[Stored items from a collection]

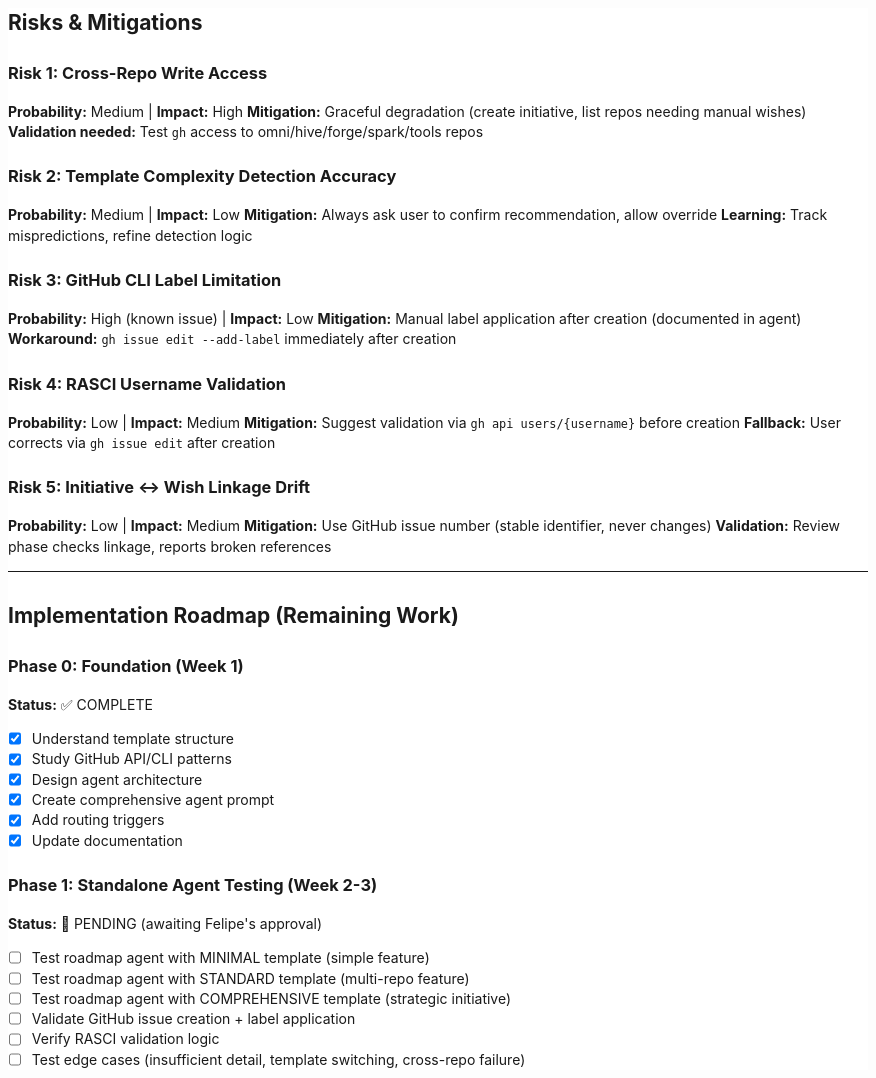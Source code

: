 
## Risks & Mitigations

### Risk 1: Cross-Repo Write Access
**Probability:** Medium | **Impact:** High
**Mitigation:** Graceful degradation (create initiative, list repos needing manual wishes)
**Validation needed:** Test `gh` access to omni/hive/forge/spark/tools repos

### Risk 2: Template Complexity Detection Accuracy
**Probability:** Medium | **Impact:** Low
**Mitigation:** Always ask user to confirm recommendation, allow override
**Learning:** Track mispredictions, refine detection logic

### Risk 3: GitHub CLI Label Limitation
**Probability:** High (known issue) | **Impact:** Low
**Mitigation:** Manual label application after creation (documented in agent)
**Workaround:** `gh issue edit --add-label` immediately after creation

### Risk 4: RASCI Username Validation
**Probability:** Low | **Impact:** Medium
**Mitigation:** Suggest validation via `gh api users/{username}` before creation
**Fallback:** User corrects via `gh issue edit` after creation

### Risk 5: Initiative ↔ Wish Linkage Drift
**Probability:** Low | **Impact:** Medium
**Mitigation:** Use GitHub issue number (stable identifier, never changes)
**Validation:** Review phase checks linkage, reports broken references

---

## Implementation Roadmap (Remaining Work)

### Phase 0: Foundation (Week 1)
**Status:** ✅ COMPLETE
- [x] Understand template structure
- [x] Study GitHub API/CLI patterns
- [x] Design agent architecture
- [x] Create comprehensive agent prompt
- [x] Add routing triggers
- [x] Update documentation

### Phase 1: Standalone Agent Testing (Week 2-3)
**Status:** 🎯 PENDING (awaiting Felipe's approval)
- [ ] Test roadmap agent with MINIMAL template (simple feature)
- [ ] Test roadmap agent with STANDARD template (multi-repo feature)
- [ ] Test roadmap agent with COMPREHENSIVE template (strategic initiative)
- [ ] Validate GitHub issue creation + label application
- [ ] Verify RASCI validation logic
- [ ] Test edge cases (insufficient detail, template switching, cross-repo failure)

...

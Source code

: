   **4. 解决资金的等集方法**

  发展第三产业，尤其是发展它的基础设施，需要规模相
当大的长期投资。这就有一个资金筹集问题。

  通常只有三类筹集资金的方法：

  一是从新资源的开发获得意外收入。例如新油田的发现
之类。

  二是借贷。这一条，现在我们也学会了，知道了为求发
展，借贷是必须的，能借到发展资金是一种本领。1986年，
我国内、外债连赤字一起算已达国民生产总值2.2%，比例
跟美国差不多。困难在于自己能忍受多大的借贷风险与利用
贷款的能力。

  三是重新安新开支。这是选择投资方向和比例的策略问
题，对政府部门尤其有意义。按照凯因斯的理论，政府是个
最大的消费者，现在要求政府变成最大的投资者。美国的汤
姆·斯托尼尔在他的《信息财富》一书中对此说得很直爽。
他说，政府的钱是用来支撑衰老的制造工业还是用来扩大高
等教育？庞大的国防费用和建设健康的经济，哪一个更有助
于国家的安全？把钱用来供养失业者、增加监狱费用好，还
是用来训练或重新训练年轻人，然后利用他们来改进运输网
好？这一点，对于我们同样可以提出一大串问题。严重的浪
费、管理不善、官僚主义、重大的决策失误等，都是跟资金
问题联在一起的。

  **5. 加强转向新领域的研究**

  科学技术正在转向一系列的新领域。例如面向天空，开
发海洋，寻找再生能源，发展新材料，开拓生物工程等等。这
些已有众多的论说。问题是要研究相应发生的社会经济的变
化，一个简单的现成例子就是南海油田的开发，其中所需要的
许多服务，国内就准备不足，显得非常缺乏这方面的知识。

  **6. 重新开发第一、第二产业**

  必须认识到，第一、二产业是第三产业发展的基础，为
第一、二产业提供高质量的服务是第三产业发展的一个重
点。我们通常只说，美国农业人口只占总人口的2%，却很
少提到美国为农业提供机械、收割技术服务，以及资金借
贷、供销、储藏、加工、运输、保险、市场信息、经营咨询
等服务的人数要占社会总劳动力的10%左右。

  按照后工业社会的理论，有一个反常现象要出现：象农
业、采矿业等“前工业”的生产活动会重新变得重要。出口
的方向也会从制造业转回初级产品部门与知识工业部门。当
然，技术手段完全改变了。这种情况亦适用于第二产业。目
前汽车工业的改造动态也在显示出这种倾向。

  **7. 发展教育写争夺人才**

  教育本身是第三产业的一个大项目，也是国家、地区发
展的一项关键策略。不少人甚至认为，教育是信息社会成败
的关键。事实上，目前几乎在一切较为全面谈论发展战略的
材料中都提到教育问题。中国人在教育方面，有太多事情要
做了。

EXERCISE AIM.
Check each line of the records for the word "Week" and extract those that contain it.

YOUR SOLUTION.
### Phase 0: Foundation (Week 1)
### Phase 1: Standalone Agent Testing (Week 2-3)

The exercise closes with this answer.